_Exercise directions_:
All of the data below should be printed again exactly, pictures excluded.

_Material for this exercise_:
####
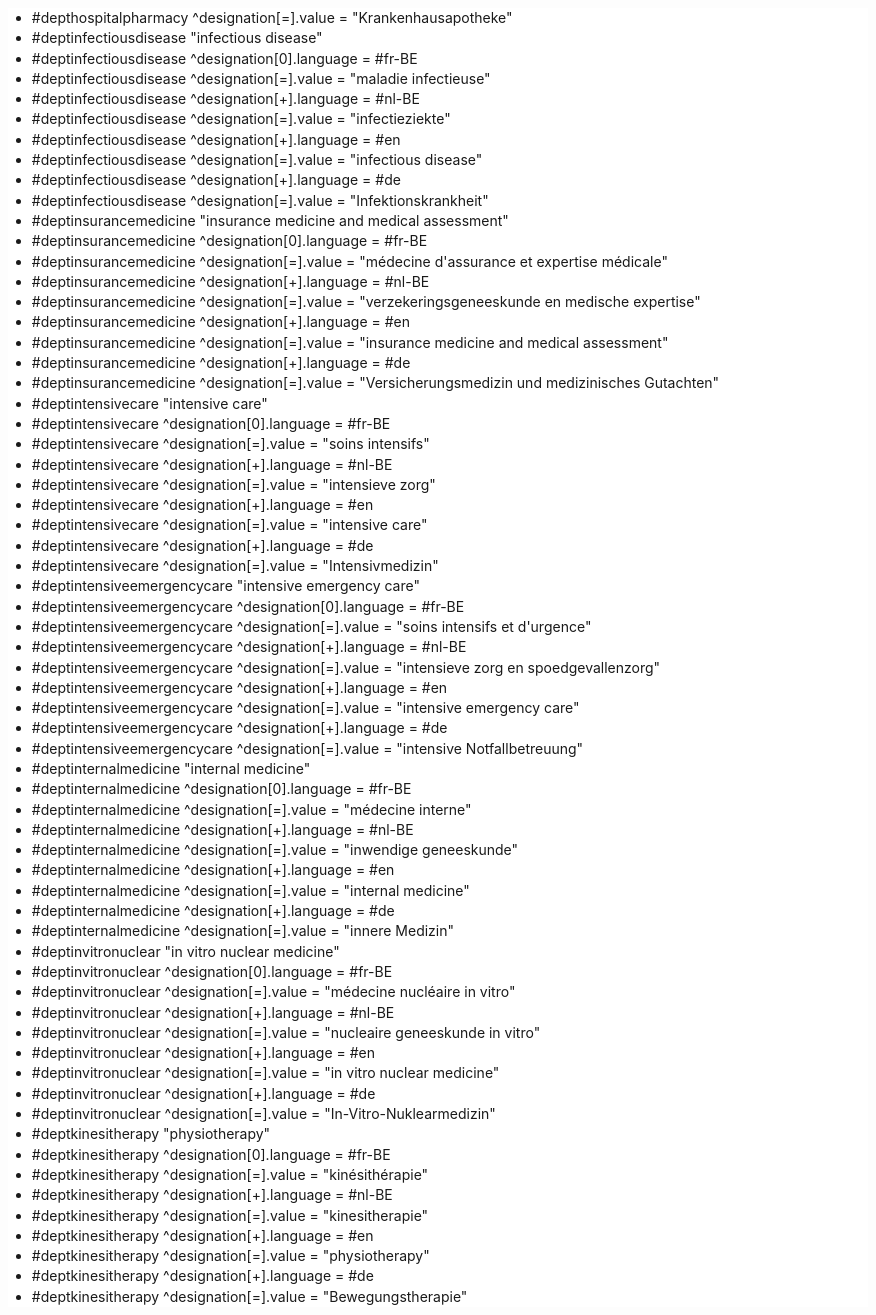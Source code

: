 * #depthospitalpharmacy ^designation[=].value = "Krankenhausapotheke"
* #deptinfectiousdisease "infectious disease"
* #deptinfectiousdisease ^designation[0].language = #fr-BE
* #deptinfectiousdisease ^designation[=].value = "maladie infectieuse"
* #deptinfectiousdisease ^designation[+].language = #nl-BE
* #deptinfectiousdisease ^designation[=].value = "infectieziekte"
* #deptinfectiousdisease ^designation[+].language = #en
* #deptinfectiousdisease ^designation[=].value = "infectious disease"
* #deptinfectiousdisease ^designation[+].language = #de
* #deptinfectiousdisease ^designation[=].value = "Infektionskrankheit"
* #deptinsurancemedicine "insurance medicine and medical assessment"
* #deptinsurancemedicine ^designation[0].language = #fr-BE
* #deptinsurancemedicine ^designation[=].value = "médecine d'assurance et expertise médicale"
* #deptinsurancemedicine ^designation[+].language = #nl-BE
* #deptinsurancemedicine ^designation[=].value = "verzekeringsgeneeskunde en medische expertise"
* #deptinsurancemedicine ^designation[+].language = #en
* #deptinsurancemedicine ^designation[=].value = "insurance medicine and medical assessment"
* #deptinsurancemedicine ^designation[+].language = #de
* #deptinsurancemedicine ^designation[=].value = "Versicherungsmedizin und medizinisches Gutachten"
* #deptintensivecare "intensive care"
* #deptintensivecare ^designation[0].language = #fr-BE
* #deptintensivecare ^designation[=].value = "soins intensifs"
* #deptintensivecare ^designation[+].language = #nl-BE
* #deptintensivecare ^designation[=].value = "intensieve zorg"
* #deptintensivecare ^designation[+].language = #en
* #deptintensivecare ^designation[=].value = "intensive care"
* #deptintensivecare ^designation[+].language = #de
* #deptintensivecare ^designation[=].value = "Intensivmedizin"
* #deptintensiveemergencycare "intensive emergency care"
* #deptintensiveemergencycare ^designation[0].language = #fr-BE
* #deptintensiveemergencycare ^designation[=].value = "soins intensifs et d'urgence"
* #deptintensiveemergencycare ^designation[+].language = #nl-BE
* #deptintensiveemergencycare ^designation[=].value = "intensieve zorg en spoedgevallenzorg"
* #deptintensiveemergencycare ^designation[+].language = #en
* #deptintensiveemergencycare ^designation[=].value = "intensive emergency care"
* #deptintensiveemergencycare ^designation[+].language = #de
* #deptintensiveemergencycare ^designation[=].value = "intensive Notfallbetreuung"
* #deptinternalmedicine "internal medicine"
* #deptinternalmedicine ^designation[0].language = #fr-BE
* #deptinternalmedicine ^designation[=].value = "médecine interne"
* #deptinternalmedicine ^designation[+].language = #nl-BE
* #deptinternalmedicine ^designation[=].value = "inwendige geneeskunde"
* #deptinternalmedicine ^designation[+].language = #en
* #deptinternalmedicine ^designation[=].value = "internal medicine"
* #deptinternalmedicine ^designation[+].language = #de
* #deptinternalmedicine ^designation[=].value = "innere Medizin"
* #deptinvitronuclear "in vitro nuclear medicine"
* #deptinvitronuclear ^designation[0].language = #fr-BE
* #deptinvitronuclear ^designation[=].value = "médecine nucléaire in vitro"
* #deptinvitronuclear ^designation[+].language = #nl-BE
* #deptinvitronuclear ^designation[=].value = "nucleaire geneeskunde in vitro"
* #deptinvitronuclear ^designation[+].language = #en
* #deptinvitronuclear ^designation[=].value = "in vitro nuclear medicine"
* #deptinvitronuclear ^designation[+].language = #de
* #deptinvitronuclear ^designation[=].value = "In-Vitro-Nuklearmedizin"
* #deptkinesitherapy "physiotherapy"
* #deptkinesitherapy ^designation[0].language = #fr-BE
* #deptkinesitherapy ^designation[=].value = "kinésithérapie"
* #deptkinesitherapy ^designation[+].language = #nl-BE
* #deptkinesitherapy ^designation[=].value = "kinesitherapie"
* #deptkinesitherapy ^designation[+].language = #en
* #deptkinesitherapy ^designation[=].value = "physiotherapy"
* #deptkinesitherapy ^designation[+].language = #de
* #deptkinesitherapy ^designation[=].value = "Bewegungstherapie"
####
_Written solution_:
Source code

: * #depthospitalpharmacy ^designation[=].value = "Krankenhausapotheke"
* #deptinfectiousdisease "infectious disease"
* #deptinfectiousdisease ^designation[0].language = #fr-BE
* #deptinfectiousdisease ^designation[=].value = "maladie infectieuse"
* #deptinfectiousdisease ^designation[+].language = #nl-BE
* #deptinfectiousdisease ^designation[=].value = "infectieziekte"
* #deptinfectiousdisease ^designation[+].language = #en
* #deptinfectiousdisease ^designation[=].value = "infectious disease"
* #deptinfectiousdisease ^designation[+].language = #de
* #deptinfectiousdisease ^designation[=].value = "Infektionskrankheit"
* #deptinsurancemedicine "insurance medicine and medical assessment"
* #deptinsurancemedicine ^designation[0].language = #fr-BE
* #deptinsurancemedicine ^designation[=].value = "médecine d'assurance et expertise médicale"
* #deptinsurancemedicine ^designation[+].language = #nl-BE
* #deptinsurancemedicine ^designation[=].value = "verzekeringsgeneeskunde en medische expertise"
* #deptinsurancemedicine ^designation[+].language = #en
* #deptinsurancemedicine ^designation[=].value = "insurance medicine and medical assessment"
* #deptinsurancemedicine ^designation[+].language = #de
* #deptinsurancemedicine ^designation[=].value = "Versicherungsmedizin und medizinisches Gutachten"
* #deptintensivecare "intensive care"
* #deptintensivecare ^designation[0].language = #fr-BE
* #deptintensivecare ^designation[=].value = "soins intensifs"
* #deptintensivecare ^designation[+].language = #nl-BE
* #deptintensivecare ^designation[=].value = "intensieve zorg"
* #deptintensivecare ^designation[+].language = #en
* #deptintensivecare ^designation[=].value = "intensive care"
* #deptintensivecare ^designation[+].language = #de
* #deptintensivecare ^designation[=].value = "Intensivmedizin"
* #deptintensiveemergencycare "intensive emergency care"
* #deptintensiveemergencycare ^designation[0].language = #fr-BE
* #deptintensiveemergencycare ^designation[=].value = "soins intensifs et d'urgence"
* #deptintensiveemergencycare ^designation[+].language = #nl-BE
* #deptintensiveemergencycare ^designation[=].value = "intensieve zorg en spoedgevallenzorg"
* #deptintensiveemergencycare ^designation[+].language = #en
* #deptintensiveemergencycare ^designation[=].value = "intensive emergency care"
* #deptintensiveemergencycare ^designation[+].language = #de
* #deptintensiveemergencycare ^designation[=].value = "intensive Notfallbetreuung"
* #deptinternalmedicine "internal medicine"
* #deptinternalmedicine ^designation[0].language = #fr-BE
* #deptinternalmedicine ^designation[=].value = "médecine interne"
* #deptinternalmedicine ^designation[+].language = #nl-BE
* #deptinternalmedicine ^designation[=].value = "inwendige geneeskunde"
* #deptinternalmedicine ^designation[+].language = #en
* #deptinternalmedicine ^designation[=].value = "internal medicine"
* #deptinternalmedicine ^designation[+].language = #de
* #deptinternalmedicine ^designation[=].value = "innere Medizin"
* #deptinvitronuclear "in vitro nuclear medicine"
* #deptinvitronuclear ^designation[0].language = #fr-BE
* #deptinvitronuclear ^designation[=].value = "médecine nucléaire in vitro"
* #deptinvitronuclear ^designation[+].language = #nl-BE
* #deptinvitronuclear ^designation[=].value = "nucleaire geneeskunde in vitro"
* #deptinvitronuclear ^designation[+].language = #en
* #deptinvitronuclear ^designation[=].value = "in vitro nuclear medicine"
* #deptinvitronuclear ^designation[+].language = #de
* #deptinvitronuclear ^designation[=].value = "In-Vitro-Nuklearmedizin"
* #deptkinesitherapy "physiotherapy"
* #deptkinesitherapy ^designation[0].language = #fr-BE
* #deptkinesitherapy ^designation[=].value = "kinésithérapie"
* #deptkinesitherapy ^designation[+].language = #nl-BE
* #deptkinesitherapy ^designation[=].value = "kinesitherapie"
* #deptkinesitherapy ^designation[+].language = #en
* #deptkinesitherapy ^designation[=].value = "physiotherapy"
* #deptkinesitherapy ^designation[+].language = #de
* #deptkinesitherapy ^designation[=].value = "Bewegungstherapie"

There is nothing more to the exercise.